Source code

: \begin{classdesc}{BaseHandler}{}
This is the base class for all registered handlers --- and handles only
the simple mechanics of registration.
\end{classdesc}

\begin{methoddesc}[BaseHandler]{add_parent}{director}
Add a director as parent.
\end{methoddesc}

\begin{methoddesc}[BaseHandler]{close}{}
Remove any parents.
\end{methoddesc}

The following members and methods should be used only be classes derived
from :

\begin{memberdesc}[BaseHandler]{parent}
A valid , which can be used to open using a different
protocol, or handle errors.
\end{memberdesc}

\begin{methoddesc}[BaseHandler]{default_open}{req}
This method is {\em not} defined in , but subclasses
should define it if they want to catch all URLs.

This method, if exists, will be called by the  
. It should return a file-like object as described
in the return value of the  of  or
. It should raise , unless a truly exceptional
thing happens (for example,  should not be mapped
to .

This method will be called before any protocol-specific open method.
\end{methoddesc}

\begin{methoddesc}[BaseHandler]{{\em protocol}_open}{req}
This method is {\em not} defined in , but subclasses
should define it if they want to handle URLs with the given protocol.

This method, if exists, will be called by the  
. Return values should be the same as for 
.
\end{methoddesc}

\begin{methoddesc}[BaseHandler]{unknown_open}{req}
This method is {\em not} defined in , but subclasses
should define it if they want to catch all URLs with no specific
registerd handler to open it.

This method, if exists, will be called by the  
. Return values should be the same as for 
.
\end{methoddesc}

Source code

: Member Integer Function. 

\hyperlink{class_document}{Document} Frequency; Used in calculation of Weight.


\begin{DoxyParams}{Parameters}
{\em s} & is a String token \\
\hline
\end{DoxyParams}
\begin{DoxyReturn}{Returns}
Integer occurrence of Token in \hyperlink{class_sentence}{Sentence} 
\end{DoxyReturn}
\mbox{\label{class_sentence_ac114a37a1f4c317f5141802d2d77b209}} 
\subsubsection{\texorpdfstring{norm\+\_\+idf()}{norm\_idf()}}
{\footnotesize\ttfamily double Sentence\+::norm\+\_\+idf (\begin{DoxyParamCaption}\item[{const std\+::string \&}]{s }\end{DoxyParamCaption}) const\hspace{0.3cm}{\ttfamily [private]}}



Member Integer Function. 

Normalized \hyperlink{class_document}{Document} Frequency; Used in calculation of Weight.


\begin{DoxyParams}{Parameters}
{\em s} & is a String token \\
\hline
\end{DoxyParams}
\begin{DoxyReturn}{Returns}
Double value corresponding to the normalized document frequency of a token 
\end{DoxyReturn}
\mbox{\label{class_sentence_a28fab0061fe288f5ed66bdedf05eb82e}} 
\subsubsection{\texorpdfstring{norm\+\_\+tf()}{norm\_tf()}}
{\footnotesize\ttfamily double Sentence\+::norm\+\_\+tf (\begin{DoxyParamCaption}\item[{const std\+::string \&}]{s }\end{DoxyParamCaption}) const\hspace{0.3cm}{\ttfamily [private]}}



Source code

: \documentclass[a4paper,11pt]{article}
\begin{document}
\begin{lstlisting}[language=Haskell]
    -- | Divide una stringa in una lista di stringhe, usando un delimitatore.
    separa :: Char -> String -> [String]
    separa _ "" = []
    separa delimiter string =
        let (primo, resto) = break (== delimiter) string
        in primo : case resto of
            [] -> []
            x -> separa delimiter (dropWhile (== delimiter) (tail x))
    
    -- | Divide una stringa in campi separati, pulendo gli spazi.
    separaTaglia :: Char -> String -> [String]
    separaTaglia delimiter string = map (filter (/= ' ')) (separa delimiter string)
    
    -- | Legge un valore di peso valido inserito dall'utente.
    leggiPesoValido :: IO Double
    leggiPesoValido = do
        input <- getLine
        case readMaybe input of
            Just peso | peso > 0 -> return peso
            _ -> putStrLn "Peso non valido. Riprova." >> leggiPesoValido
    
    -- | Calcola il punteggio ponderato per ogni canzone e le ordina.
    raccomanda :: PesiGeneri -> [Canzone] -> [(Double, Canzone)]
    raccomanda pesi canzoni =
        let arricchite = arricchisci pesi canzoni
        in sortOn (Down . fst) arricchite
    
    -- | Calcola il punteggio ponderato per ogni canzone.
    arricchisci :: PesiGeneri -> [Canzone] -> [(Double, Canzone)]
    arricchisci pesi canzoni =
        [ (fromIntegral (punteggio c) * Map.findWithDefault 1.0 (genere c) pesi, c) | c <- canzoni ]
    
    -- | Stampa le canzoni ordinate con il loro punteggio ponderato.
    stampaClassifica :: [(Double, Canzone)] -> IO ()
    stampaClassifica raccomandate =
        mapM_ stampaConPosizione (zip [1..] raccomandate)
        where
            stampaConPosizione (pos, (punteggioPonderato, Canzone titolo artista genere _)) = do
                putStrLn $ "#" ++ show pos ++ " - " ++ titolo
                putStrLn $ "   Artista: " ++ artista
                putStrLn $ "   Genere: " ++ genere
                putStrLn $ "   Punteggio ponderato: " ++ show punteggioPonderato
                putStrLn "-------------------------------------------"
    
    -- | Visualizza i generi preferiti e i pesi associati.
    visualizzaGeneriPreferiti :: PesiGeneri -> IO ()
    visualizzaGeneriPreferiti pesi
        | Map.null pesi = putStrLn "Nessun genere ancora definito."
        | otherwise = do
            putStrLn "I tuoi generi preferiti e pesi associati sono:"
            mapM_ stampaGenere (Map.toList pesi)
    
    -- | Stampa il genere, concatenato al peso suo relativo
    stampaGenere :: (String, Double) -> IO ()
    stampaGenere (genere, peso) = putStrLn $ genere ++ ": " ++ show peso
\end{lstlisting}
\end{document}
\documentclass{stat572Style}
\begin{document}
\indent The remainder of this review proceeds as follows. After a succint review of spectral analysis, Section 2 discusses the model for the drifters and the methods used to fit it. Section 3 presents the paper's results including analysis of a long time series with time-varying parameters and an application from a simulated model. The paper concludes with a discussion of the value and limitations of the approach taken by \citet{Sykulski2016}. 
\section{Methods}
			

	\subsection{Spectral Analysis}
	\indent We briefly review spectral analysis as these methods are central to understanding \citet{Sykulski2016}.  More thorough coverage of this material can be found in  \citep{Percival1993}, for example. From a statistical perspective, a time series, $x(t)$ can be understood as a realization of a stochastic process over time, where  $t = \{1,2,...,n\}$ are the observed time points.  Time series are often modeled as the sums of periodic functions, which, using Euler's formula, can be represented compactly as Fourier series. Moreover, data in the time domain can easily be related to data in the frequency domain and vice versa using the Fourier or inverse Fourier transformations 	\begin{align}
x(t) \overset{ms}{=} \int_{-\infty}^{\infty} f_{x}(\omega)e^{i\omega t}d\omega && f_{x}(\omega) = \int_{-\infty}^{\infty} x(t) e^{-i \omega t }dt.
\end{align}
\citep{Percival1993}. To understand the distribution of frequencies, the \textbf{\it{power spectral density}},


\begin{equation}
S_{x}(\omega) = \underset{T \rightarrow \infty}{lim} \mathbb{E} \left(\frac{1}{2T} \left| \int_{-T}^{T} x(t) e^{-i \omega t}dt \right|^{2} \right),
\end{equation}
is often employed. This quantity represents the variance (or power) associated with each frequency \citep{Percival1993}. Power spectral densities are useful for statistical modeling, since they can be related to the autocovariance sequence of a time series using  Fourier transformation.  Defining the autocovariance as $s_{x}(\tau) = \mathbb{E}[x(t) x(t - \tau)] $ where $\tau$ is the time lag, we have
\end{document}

**Directions for this task:** Within the listing above, extract exactly the lines from the line with "pesi = putStrLn" to the line with "-- | Stampa il", the two named lines included, and no others.

**Answer box:**
        | Map.null pesi = putStrLn "Nessun genere ancora definito."
        | otherwise = do
            putStrLn "I tuoi generi preferiti e pesi associati sono:"
            mapM_ stampaGenere (Map.toList pesi)
    
    -- | Stampa il genere, concatenato al peso suo relativo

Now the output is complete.